**RECORDS FOR PROCESSING**
▬▬▬▬▬▬▬▬▬▬
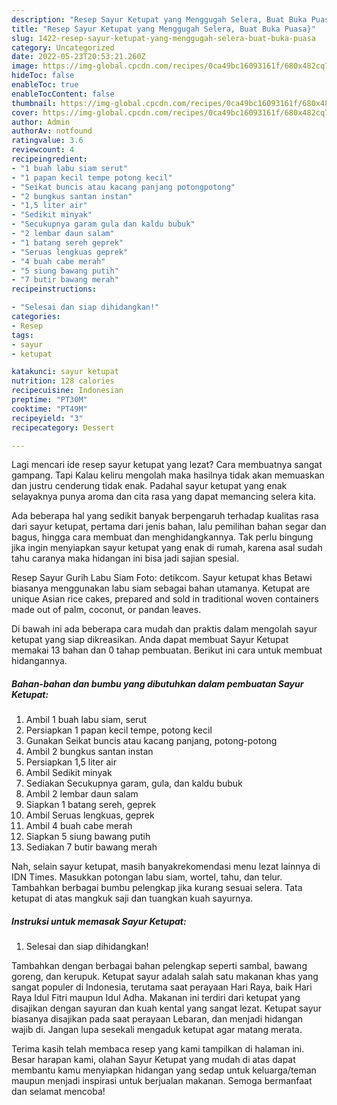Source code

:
 ```yaml
---
description: "Resep Sayur Ketupat yang Menggugah Selera, Buat Buka Puasa}"
title: "Resep Sayur Ketupat yang Menggugah Selera, Buat Buka Puasa}"
slug: 1422-resep-sayur-ketupat-yang-menggugah-selera-buat-buka-puasa
category: Uncategorized
date: 2022-05-23T20:53:21.260Z
image: https://img-global.cpcdn.com/recipes/0ca49bc16093161f/680x482cq70/sayur-ketupat-foto-resep-utama.jpg
hideToc: false
enableToc: true
enableTocContent: false
thumbnail: https://img-global.cpcdn.com/recipes/0ca49bc16093161f/680x482cq70/sayur-ketupat-foto-resep-utama.jpg
cover: https://img-global.cpcdn.com/recipes/0ca49bc16093161f/680x482cq70/sayur-ketupat-foto-resep-utama.jpg
author: Admin
authorAv: notfound
ratingvalue: 3.6
reviewcount: 4
recipeingredient:
- "1 buah labu siam serut"
- "1 papan kecil tempe potong kecil"
- "Seikat buncis atau kacang panjang potongpotong"
- "2 bungkus santan instan"
- "1,5 liter air"
- "Sedikit minyak"
- "Secukupnya garam gula dan kaldu bubuk"
- "2 lembar daun salam"
- "1 batang sereh geprek"
- "Seruas lengkuas geprek"
- "4 buah cabe merah"
- "5 siung bawang putih"
- "7 butir bawang merah"
recipeinstructions:

- "Selesai dan siap dihidangkan!"
categories:
- Resep
tags:
- sayur
- ketupat

katakunci: sayur ketupat 
nutrition: 128 calories
recipecuisine: Indonesian
preptime: "PT30M"
cooktime: "PT49M"
recipeyield: "3"
recipecategory: Dessert

---
```



Lagi mencari ide resep sayur ketupat yang lezat? Cara membuatnya sangat gampang. Tapi Kalau keliru mengolah maka hasilnya tidak akan memuaskan dan justru cenderung tidak enak. Padahal sayur ketupat yang enak selayaknya punya aroma dan cita rasa yang dapat memancing selera kita.


Ada beberapa hal yang sedikit banyak berpengaruh terhadap kualitas rasa dari sayur ketupat, pertama dari jenis bahan, lalu pemilihan bahan segar dan bagus, hingga cara membuat dan menghidangkannya. Tak perlu bingung jika ingin menyiapkan sayur ketupat yang enak di rumah, karena asal sudah tahu caranya maka hidangan ini bisa jadi sajian spesial.

Resep Sayur Gurih Labu Siam Foto: detikcom. Sayur ketupat khas Betawi biasanya menggunakan labu siam sebagai bahan utamanya. Ketupat are unique Asian rice cakes, prepared and sold in traditional woven containers made out of palm, coconut, or pandan leaves.


Di bawah ini ada beberapa cara mudah dan praktis dalam mengolah sayur ketupat yang siap dikreasikan. Anda dapat membuat Sayur Ketupat memakai 13 bahan dan 0 tahap pembuatan. Berikut ini cara untuk membuat hidangannya.

<!--inarticleads1-->

##### Bahan-bahan dan bumbu yang dibutuhkan dalam pembuatan Sayur Ketupat:

1. Ambil 1 buah labu siam, serut
1. Persiapkan 1 papan kecil tempe, potong kecil
1. Gunakan Seikat buncis atau kacang panjang, potong-potong
1. Ambil 2 bungkus santan instan
1. Persiapkan 1,5 liter air
1. Ambil Sedikit minyak
1. Sediakan Secukupnya garam, gula, dan kaldu bubuk
1. Ambil 2 lembar daun salam
1. Siapkan 1 batang sereh, geprek
1. Ambil Seruas lengkuas, geprek
1. Ambil 4 buah cabe merah
1. Siapkan 5 siung bawang putih
1. Sediakan 7 butir bawang merah


Nah, selain sayur ketupat, masih banyakrekomendasi menu lezat lainnya di IDN Times. Masukkan potongan labu siam, wortel, tahu, dan telur. Tambahkan berbagai bumbu pelengkap jika kurang sesuai selera. Tata ketupat di atas mangkuk saji dan tuangkan kuah sayurnya. 

<!--inarticleads2-->

##### Instruksi untuk memasak Sayur Ketupat:


1. Selesai dan siap dihidangkan!

Tambahkan dengan berbagai bahan pelengkap seperti sambal, bawang goreng, dan kerupuk. Ketupat sayur adalah salah satu makanan khas yang sangat populer di Indonesia, terutama saat perayaan Hari Raya, baik Hari Raya Idul Fitri maupun Idul Adha. Makanan ini terdiri dari ketupat yang disajikan dengan sayuran dan kuah kental yang sangat lezat. Ketupat sayur biasanya disajikan pada saat perayaan Lebaran, dan menjadi hidangan wajib di. Jangan lupa sesekali mengaduk ketupat agar matang merata. 

Terima kasih telah membaca resep yang kami tampilkan di halaman ini. Besar harapan kami, olahan Sayur Ketupat yang mudah di atas dapat membantu kamu menyiapkan hidangan yang sedap untuk keluarga/teman maupun menjadi inspirasi untuk berjualan makanan. Semoga bermanfaat dan selamat mencoba!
▬▬▬▬▬▬▬▬▬▬
**WHAT TO PRODUCE**
Where does the word "pembuatan" appear in the listing? List each line that holds it.

**RESULT OF THE TASK**
Di bawah ini ada beberapa cara mudah dan praktis dalam mengolah sayur ketupat yang siap dikreasikan. Anda dapat membuat Sayur Ketupat memakai 13 bahan dan 0 tahap pembuatan. Berikut ini cara untuk membuat hidangannya.
##### Bahan-bahan dan bumbu yang dibutuhkan dalam pembuatan Sayur Ketupat:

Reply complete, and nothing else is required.